Business
Expert Urges Nigerians To Imbibe Insurance Culture
Head of Technical Division of Sovereign Trust Insurance Plc, Mr Tajudeen Rufai, urged Nigerians to imbibe insurance culture.
Rufai said in a statement last Thursday in Lagos said the advice was necessary due to increasing cases of road accident, building collapse, fire outbreak and the recent flooding across the country.
According to him, Nigerians need to consciously educate themselves on the benefits they are bound to derive in taking up insurance policies.
“There are various insurance products that the insuring public can take in protecting their lives and properties.
“However, the most important thing is for them to willingly open their minds in accepting insurance as a very important aspect of their lives.
“This is coming on the heels of the various incessant cases of road accidents across the country, collapse of buildings, especially those under construction and fire outbreak.
“And also recently, the ravaging floods in some parts of the country destroyed properties worth million of Naira,” he said.
Rufai said that Nigerians had waited too long in willingly accepting and recognising that without insurance they would start from the scratch in case of the unexpected.
He said insurance gave one the promise of a safe and comfortable future, adding that the earlier the mind was disabused of the old notion that insurance was not working, the better.
Mrs Ugochi Odemelam, the firm’s Head of Marketing and Relationship Management, attributed the low patronage of insurance to lack of basic insurance knowledge by the people.

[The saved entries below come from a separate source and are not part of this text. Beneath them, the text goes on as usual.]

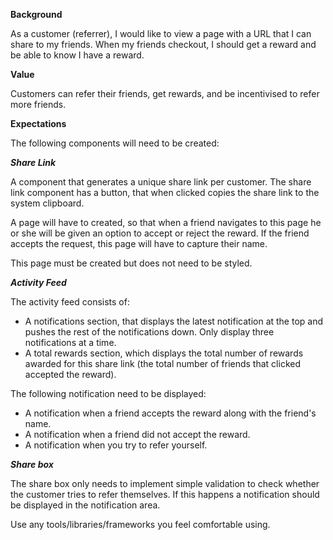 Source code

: **Background**

As a customer (referrer), I would like to view a page with a URL that I can share to my friends. 
When my friends checkout, I should get a reward and be able to know I have a reward.

**Value**

Customers can refer their friends, get rewards, and be incentivised to refer more friends.

**Expectations**

The following components will need to be created:

***Share Link***

A component that generates a unique share link per customer. The share link component has a button, 
that when clicked copies the share link to the system clipboard.

A page will have to created, so that when a friend navigates to this page he or she will be given an 
option to accept or reject the reward. If the friend accepts the request, this page will have to
capture their name.

This page must be created but does not need to be styled.

***Activity Feed***

The activity feed consists of:

 - A notifications section, that displays the latest notification at the top and pushes the rest of
     the notifications down. Only display three notifications at a time.
 - A total rewards section, which displays the total number of rewards awarded for this share link
     (the total number of friends that clicked accepted the reward).

The following notification need to be displayed:

  - A notification when a friend accepts the reward along with the friend's name.
  - A notification when a friend did not accept the reward.
  - A notification when you try to refer yourself.

***Share box***

The share box only needs to implement simple validation to check whether the customer tries to refer
themselves. If this happens a notification should be displayed in the notification area.

Use any tools/libraries/frameworks you feel comfortable using.
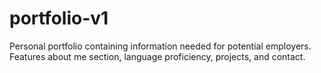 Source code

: # portfolio-v1
Personal portfolio containing information needed for potential employers. Features about me section, language proficiency, projects, and contact. 
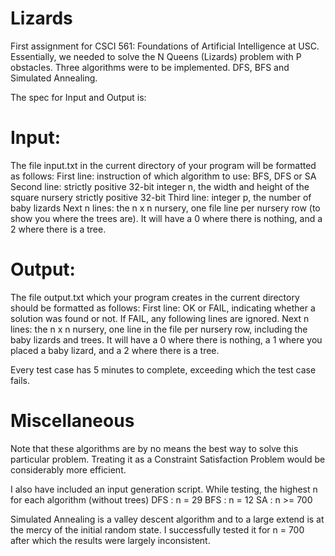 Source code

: # Lizards
First assignment for CSCI 561: Foundations of Artificial Intelligence at USC.
Essentially, we needed to solve the N Queens (Lizards) problem with P obstacles.
Three algorithms were to be implemented. DFS, BFS and Simulated Annealing.

The spec for Input and Output is:

# Input:
The file input.txt in the current directory of your program will be formatted as follows:
First line: instruction of which algorithm to use: BFS, DFS or SA
Second line: strictly positive 32-bit integer n, the width and height of the square nursery strictly positive 32-bit
Third line: integer p, the number of baby lizards
Next n lines: the n x n nursery, one file line per nursery row (to show you where the trees are). It will have a 0 where there is nothing, and a 2 where there is a tree.

# Output:
The file output.txt which your program creates in the current directory should be formatted as follows:
First line: OK or FAIL, indicating whether a solution was found or not. If FAIL, any following lines are ignored.
Next n lines: the n x n nursery, one line in the file per nursery row, including the baby lizards and trees. It will have a 0 where there is nothing, a 1 where you placed a baby lizard, and a 2 where there is a tree.

Every test case has 5 minutes to complete, exceeding which the test case fails.

# Miscellaneous
Note that these algorithms are by no means the best way to solve this particular problem.
Treating it as a Constraint Satisfaction Problem would be considerably more efficient.

I also have included an input generation script. While testing, the highest n for each algorithm (without trees)
DFS : n = 29
BFS : n = 12
SA : n >= 700

Simulated Annealing is a valley descent algorithm and to a large extend is at the mercy of the initial random state.
I successfully tested it for n = 700 after which the results were largely inconsistent.
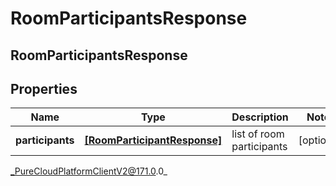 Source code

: # RoomParticipantsResponse

## RoomParticipantsResponse

## Properties

|Name | Type | Description | Notes|
|------------ | ------------- | ------------- | -------------|
| **participants** | [**[RoomParticipantResponse]**]([RoomParticipantResponse]) | list of room participants | [optional] |



_PureCloudPlatformClientV2@171.0.0_
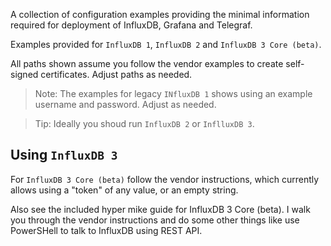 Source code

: A collection of configuration examples providing the minimal information required for deployment of InfluxDB, Grafana and Telegraf.

Examples provided for `InfluxDB 1`, `InfluxDB 2` and `InfluxDB 3 Core (beta)`.

All paths shown assume you follow the vendor examples to create self-signed certificates.
Adjust paths as needed.

> Note: The examples for legacy `INfluxDB 1` shows using an example username and password. Adjust as needed.

> Tip: Ideally you shoud run `InfluxDB 2` or `InflluxDB 3`.

## Using `InfluxDB 3`

For `InfluxDB 3 Core (beta)` follow the vendor instructions, which currently allows using a "token" of any value, or an empty string.

Also see the included hyper mike guide for InfluxDB 3 Core (beta). I walk you through the vendor instructions and do some other things like use PowerSHell to talk to InfluxDB using REST API.

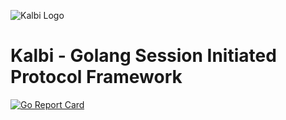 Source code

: ![Kalbi Logo](https://raw.githubusercontent.com/hyperioxx/Kalbi/master/assets/images/logo_transparent_background.png "Kalbi Logo")

# Kalbi - Golang Session Initiated Protocol Framework  

[![Go Report Card](https://goreportcard.com/badge/github.com/hyperioxx/Kalbi)](https://goreportcard.com/report/github.com/hyperioxx/Kalbi) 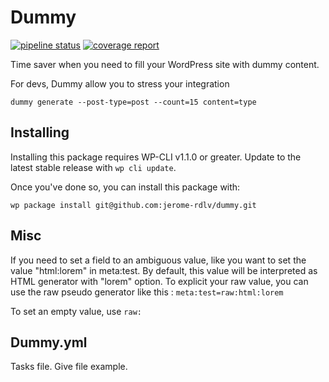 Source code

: Dummy
=====

[![pipeline status](https://gitlab.rue-de-la-vieille.fr/jerome/dummy/badges/develop/pipeline.svg)](https://gitlab.rue-de-la-vieille.fr/jerome/dummy/commits/develop)
[![coverage report](https://gitlab.rue-de-la-vieille.fr/jerome/dummy/badges/develop/coverage.svg)](https://gitlab.rue-de-la-vieille.fr/jerome/dummy/commits/develop)

Time saver when you need to fill your WordPress site with dummy content.

For devs, Dummy allow you to stress your integration

    dummy generate --post-type=post --count=15 content=type

## Installing

Installing this package requires WP-CLI v1.1.0 or greater. Update to the latest stable release with `wp cli update`.

Once you've done so, you can install this package with:

    wp package install git@github.com:jerome-rdlv/dummy.git

## Misc

If you need to set a field to an ambiguous value, like you want
to set the value "html:lorem" in meta:test. By default, this value will be interpreted
as HTML generator with "lorem" option. To explicit your raw value, you can use
the raw pseudo generator like this : `meta:test=raw:html:lorem`

To set an empty value, use `raw:`

## Dummy.yml

Tasks file. Give file example. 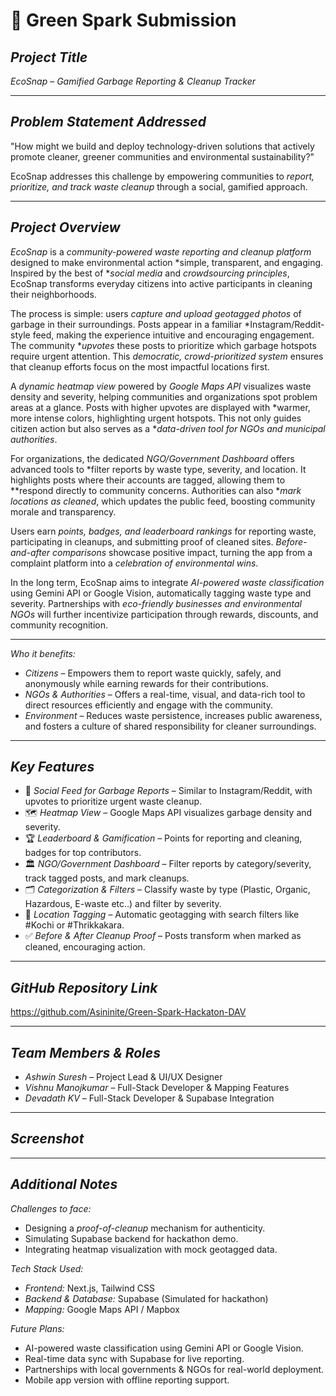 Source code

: # 💚 Green Spark Submission

## *Project Title*

*EcoSnap – Gamified Garbage Reporting & Cleanup Tracker*

---

## *Problem Statement Addressed*

"How might we build and deploy technology-driven solutions that actively promote cleaner, greener communities and environmental sustainability?"

EcoSnap addresses this challenge by empowering communities to *report, prioritize, and track waste cleanup* through a social, gamified approach.

---

## *Project Overview*

*EcoSnap* is a *community-powered waste reporting and cleanup platform* designed to make environmental action *simple, transparent, and engaging. Inspired by the best of **social media* and *crowdsourcing principles*, EcoSnap transforms everyday citizens into active participants in cleaning their neighborhoods.

The process is simple: users *capture and upload geotagged photos* of garbage in their surroundings. Posts appear in a familiar *Instagram/Reddit-style feed, making the experience intuitive and encouraging engagement. The community **upvotes* these posts to prioritize which garbage hotspots require urgent attention. This *democratic, crowd-prioritized system* ensures that cleanup efforts focus on the most impactful locations first.

A *dynamic heatmap view* powered by *Google Maps API* visualizes waste density and severity, helping communities and organizations spot problem areas at a glance. Posts with higher upvotes are displayed with *warmer, more intense colors, highlighting urgent hotspots. This not only guides citizen action but also serves as a **data-driven tool for NGOs and municipal authorities*.

For organizations, the dedicated *NGO/Government Dashboard* offers advanced tools to *filter reports by waste type, severity, and location. It highlights posts where their accounts are tagged, allowing them to **respond directly to community concerns. Authorities can also **mark locations as cleaned*, which updates the public feed, boosting community morale and transparency.

Users earn *points, badges, and leaderboard rankings* for reporting waste, participating in cleanups, and submitting proof of cleaned sites. *Before-and-after comparisons* showcase positive impact, turning the app from a complaint platform into a *celebration of environmental wins*.

In the long term, EcoSnap aims to integrate *AI-powered waste classification* using Gemini API or Google Vision, automatically tagging waste type and severity. Partnerships with *eco-friendly businesses and environmental NGOs* will further incentivize participation through rewards, discounts, and community recognition.

---

*Who it benefits:*

- *Citizens* – Empowers them to report waste quickly, safely, and anonymously while earning rewards for their contributions.
- *NGOs & Authorities* – Offers a real-time, visual, and data-rich tool to direct resources efficiently and engage with the community.
- *Environment* – Reduces waste persistence, increases public awareness, and fosters a culture of shared responsibility for cleaner surroundings.

---

## *Key Features*

- 📸 *Social Feed for Garbage Reports* – Similar to Instagram/Reddit, with upvotes to prioritize urgent waste cleanup.
- 🗺 *Heatmap View* – Google Maps API visualizes garbage density and severity.
- 🏆 *Leaderboard & Gamification* – Points for reporting and cleaning, badges for top contributors.
- 🏛 *NGO/Government Dashboard* – Filter reports by category/severity, track tagged posts, and mark cleanups.
- 🗂 *Categorization & Filters* – Classify waste by type (Plastic, Organic, Hazardous, E-waste etc..) and filter by severity.
- 📍 *Location Tagging* – Automatic geotagging with search filters like #Kochi or #Thrikkakara.
- ✅ *Before & After Cleanup Proof* – Posts transform when marked as cleaned, encouraging action.

---

## *GitHub Repository Link*

https://github.com/Asininite/Green-Spark-Hackaton-DAV

---

## *Team Members & Roles*

- *Ashwin Suresh* – Project Lead & UI/UX Designer
- *Vishnu Manojkumar* – Full-Stack Developer & Mapping Features
- *Devadath KV* – Full-Stack Developer & Supabase Integration

---

## *Screenshot*

---

## *Additional Notes*

*Challenges to face:*

- Designing a *proof-of-cleanup* mechanism for authenticity.
- Simulating Supabase backend for hackathon demo.
- Integrating heatmap visualization with mock geotagged data.

*Tech Stack Used:*

- *Frontend:* Next.js, Tailwind CSS
- *Backend & Database:* Supabase (Simulated for hackathon)
- *Mapping:* Google Maps API / Mapbox

*Future Plans:*

- AI-powered waste classification using Gemini API or Google Vision.
- Real-time data sync with Supabase for live reporting.
- Partnerships with local governments & NGOs for real-world deployment.
- Mobile app version with offline reporting support.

Odemelam said that those with bad experience due to their inability to study instructions about their insurance contracts or policies were capable of discouraging prospective customers.
She said the recent floods experienced in Lagos was an eye-opener to what insurance could do to take care of in terms of compensation.
According to her, the cheery news for customers, who took the fire policy and had their properties damaged in the flood, is that they will be duly compensated.
“This is because flood is a special peril covered under the fire policy,” she said.